Please. You sound like all those clueless people that will conclude after Iran gets nukes that at least BHO did all he could to stop Iran.
Concrete steps, not rhetoric, will determine whether or not President Obama did all he could. If, for example, Iran attains such weapons and the U.S. had not even made an effort to seek truly crippling sanctions, then I won't be able to conclude that he did everything he could to prevent the outcome. Of course, there are other measures, too, but that's just one example.
Of course, under the auspices of the UN no less, and never-mind the fact that for all intents and purposes the UN has been hijacked by the OIC. Thus, any international agreement administered by the IAEA would inevitably become a bad joke. Not to mention that you want to use Iran of all places as a laboratory, with Russia no less who pokes its finger in America’s eye just for fun every chance it gets. Yeah right. I may be gullible, but buddy I’m not that gullible.

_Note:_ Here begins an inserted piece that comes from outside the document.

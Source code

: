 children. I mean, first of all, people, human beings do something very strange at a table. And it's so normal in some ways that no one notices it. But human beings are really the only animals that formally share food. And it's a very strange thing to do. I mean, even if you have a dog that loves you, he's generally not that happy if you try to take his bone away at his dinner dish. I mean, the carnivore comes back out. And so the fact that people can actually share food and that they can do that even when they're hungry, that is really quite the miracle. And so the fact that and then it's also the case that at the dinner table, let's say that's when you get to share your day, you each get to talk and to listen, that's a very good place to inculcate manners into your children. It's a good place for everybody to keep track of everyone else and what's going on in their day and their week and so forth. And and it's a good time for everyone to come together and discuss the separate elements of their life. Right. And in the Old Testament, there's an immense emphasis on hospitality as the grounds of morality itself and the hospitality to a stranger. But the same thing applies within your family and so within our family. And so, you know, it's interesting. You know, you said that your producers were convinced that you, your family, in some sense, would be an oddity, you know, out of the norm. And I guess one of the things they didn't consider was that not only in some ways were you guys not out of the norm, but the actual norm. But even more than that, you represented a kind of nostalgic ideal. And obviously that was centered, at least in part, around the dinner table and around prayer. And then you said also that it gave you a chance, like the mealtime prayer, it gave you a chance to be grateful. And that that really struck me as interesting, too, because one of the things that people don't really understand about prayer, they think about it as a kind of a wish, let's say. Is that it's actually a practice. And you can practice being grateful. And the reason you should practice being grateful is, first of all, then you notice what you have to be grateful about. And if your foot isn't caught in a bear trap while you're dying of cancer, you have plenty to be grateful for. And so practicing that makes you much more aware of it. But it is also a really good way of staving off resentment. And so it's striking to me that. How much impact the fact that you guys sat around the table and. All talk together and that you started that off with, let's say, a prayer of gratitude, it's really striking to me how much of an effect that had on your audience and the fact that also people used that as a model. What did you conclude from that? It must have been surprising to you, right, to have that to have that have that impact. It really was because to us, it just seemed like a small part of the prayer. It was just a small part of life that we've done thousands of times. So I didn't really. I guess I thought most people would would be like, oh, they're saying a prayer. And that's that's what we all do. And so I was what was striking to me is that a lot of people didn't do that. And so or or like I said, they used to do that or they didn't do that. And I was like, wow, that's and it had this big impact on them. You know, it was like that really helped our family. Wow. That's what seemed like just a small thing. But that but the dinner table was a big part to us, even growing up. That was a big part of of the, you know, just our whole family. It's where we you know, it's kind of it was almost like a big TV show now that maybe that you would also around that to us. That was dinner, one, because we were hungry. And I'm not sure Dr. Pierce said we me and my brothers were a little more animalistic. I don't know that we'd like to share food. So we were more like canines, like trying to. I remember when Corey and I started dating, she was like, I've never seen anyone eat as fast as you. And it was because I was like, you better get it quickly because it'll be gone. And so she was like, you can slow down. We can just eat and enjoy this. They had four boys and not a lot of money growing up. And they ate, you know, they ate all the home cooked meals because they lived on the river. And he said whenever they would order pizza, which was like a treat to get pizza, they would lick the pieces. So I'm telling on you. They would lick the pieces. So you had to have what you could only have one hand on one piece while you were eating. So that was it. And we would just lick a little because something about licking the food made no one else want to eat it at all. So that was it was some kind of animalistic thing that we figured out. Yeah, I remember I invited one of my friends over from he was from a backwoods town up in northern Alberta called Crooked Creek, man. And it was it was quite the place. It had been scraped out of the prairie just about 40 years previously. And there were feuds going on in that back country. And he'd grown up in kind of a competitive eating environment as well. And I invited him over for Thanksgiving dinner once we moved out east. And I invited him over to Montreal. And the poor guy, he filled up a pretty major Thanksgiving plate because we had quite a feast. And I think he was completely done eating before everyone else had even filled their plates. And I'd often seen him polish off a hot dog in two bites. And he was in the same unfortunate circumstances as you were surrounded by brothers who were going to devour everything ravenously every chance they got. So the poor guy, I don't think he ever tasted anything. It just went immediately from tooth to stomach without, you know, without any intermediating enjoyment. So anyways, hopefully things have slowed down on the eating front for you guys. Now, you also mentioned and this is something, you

IMO, the U.S. will need to play a leading role in any verification regime. Leaving the effort to the UN will not be effective. Lebanon's evolution following UNSC Res. 1701 offers one example. The stakes are too high to leave verification to the UN.

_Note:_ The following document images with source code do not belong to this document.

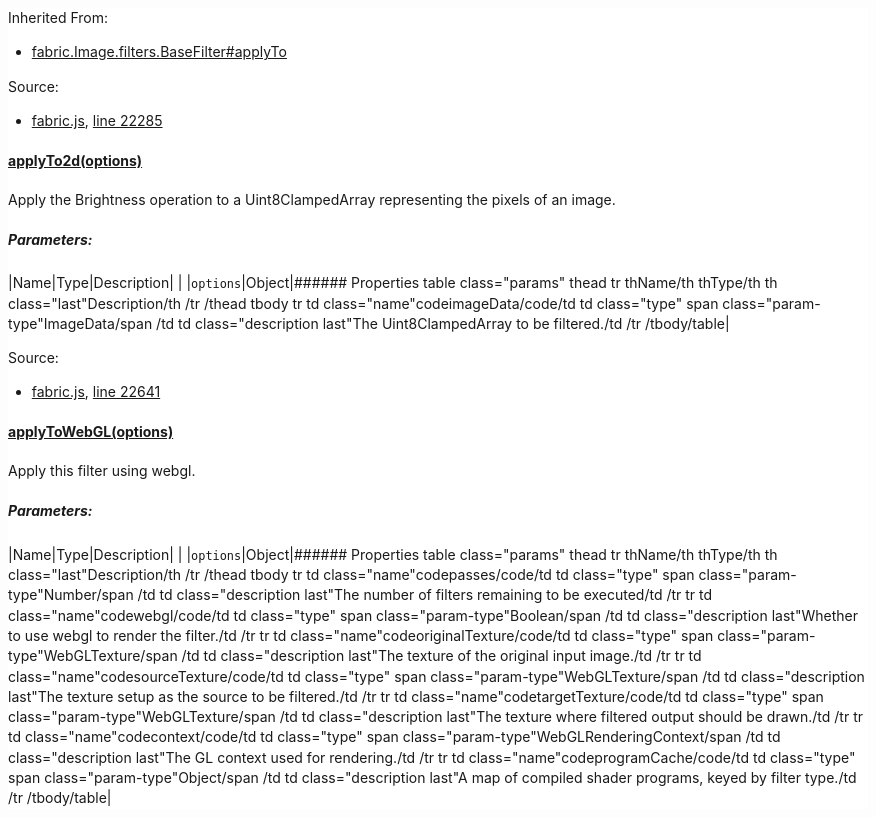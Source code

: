 Inherited From:

* [fabric.Image.filters.BaseFilter#applyTo](fabric.Image.filters.BaseFilter.html#applyTo)

Source:

* [fabric.js](fabric.js.html), [line 22285](fabric.js.html#line22285)

#### [applyTo2d(options)](#applyTo2d)

Apply the Brightness operation to a Uint8ClampedArray representing the pixels of an image.

##### Parameters:
|Name|Type|Description| |
|`options`|Object|###### Properties
table class="params"    thead    tr                thName/th                thType/th                        th class="last"Description/th    /tr    /thead    tbody            tr                            td class="name"codeimageData/code/td                        td class="type"                            span class="param-type"ImageData/span                        /td                                    td class="description last"The Uint8ClampedArray to be filtered./td        /tr        /tbody/table|

Source:

* [fabric.js](fabric.js.html), [line 22641](fabric.js.html#line22641)

#### [applyToWebGL(options)](#applyToWebGL)

Apply this filter using webgl.

##### Parameters:
|Name|Type|Description| |
|`options`|Object|###### Properties
table class="params"    thead    tr                thName/th                thType/th                        th class="last"Description/th    /tr    /thead    tbody            tr                            td class="name"codepasses/code/td                        td class="type"                            span class="param-type"Number/span                        /td                                    td class="description last"The number of filters remaining to be executed/td        /tr            tr                            td class="name"codewebgl/code/td                        td class="type"                            span class="param-type"Boolean/span                        /td                                    td class="description last"Whether to use webgl to render the filter./td        /tr            tr                            td class="name"codeoriginalTexture/code/td                        td class="type"                            span class="param-type"WebGLTexture/span                        /td                                    td class="description last"The texture of the original input image./td        /tr            tr                            td class="name"codesourceTexture/code/td                        td class="type"                            span class="param-type"WebGLTexture/span                        /td                                    td class="description last"The texture setup as the source to be filtered./td        /tr            tr                            td class="name"codetargetTexture/code/td                        td class="type"                            span class="param-type"WebGLTexture/span                        /td                                    td class="description last"The texture where filtered output should be drawn./td        /tr            tr                            td class="name"codecontext/code/td                        td class="type"                            span class="param-type"WebGLRenderingContext/span                        /td                                    td class="description last"The GL context used for rendering./td        /tr            tr                            td class="name"codeprogramCache/code/td                        td class="type"                            span class="param-type"Object/span                        /td                                    td class="description last"A map of compiled shader programs, keyed by filter type./td        /tr        /tbody/table|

In actuality, Israel has to be ready to take action within a few minutes notice.
My guess is that Israel's risk assessment is not materially different from my own thinking: a near-term decision (probably within a year or less) will likely be needed, but an imminent one (matter of days) is not. After the passage of this weekend, I believe it will be clear that Israel did not share Mr. Bolton's dire assessment.
Moreover, if Israel needs to, it can and will strike the Bushehr plant in the future if the plant is viewed as contributing to an existential threat. It won't let artificial timelines and theoretical pontificating about the plant's being immune from attack get in the way of trying to assure its own survival.
Actually, if Bush had listen to the Defense Department instead of the State Department, we would never have occupied Afghanistan and Iraq.
I'm not aware of anyone in the Defense Department who testified before the Congress that the U.S. should respond in Afghanistan solely with air and/or missile strikes, albeit on a much larger scale than President Clinton's retaliation. I am well aware from testimony before the Congress and Senate that the Defense Department all but dismissed risks of insurgency in Iraq (had they reviewed that country's history--Sunni-Shia rivalry/tensions/animosities--and experience when power collapses in authoritarian states, the only conclusion was that the country faced an extremely high risk of insurgency). With respect to Afghanistan, the idea was that once the Taliban was swept from power the country could rapidly be transformed into a democracy (had they bothered to study the experiences of Imperial Russia, Britain, and the Soviet Union and also recognized that Afghanistan's history, culture, and structure made the rapid evolution of a liberal democracy remote at best and stable central government very unlikely in the near-term, the overly idealistic course that was adopted could have been avoided). In the end, democracy is not achieved and sustained via regime change. It depends on institutions, traditions, societal structure, etc.
And when it came to ground invasions, General Tommy Franks advanced a "go light strategy" under the radical--and ultimately, disproved hypothesis--that modern technology made large manpower commitments unnecessary. In doing so, he disregarded General Anthony Zinni's "Desert Crossing" simulation on Iraq which demonstrated the need for substantial manpower in Iraq and considered an insurgency one of the most likely scenarios. General Eric Shinseki's warning about the need for substantial manpower was swiftly dismissed and all but ridiculed.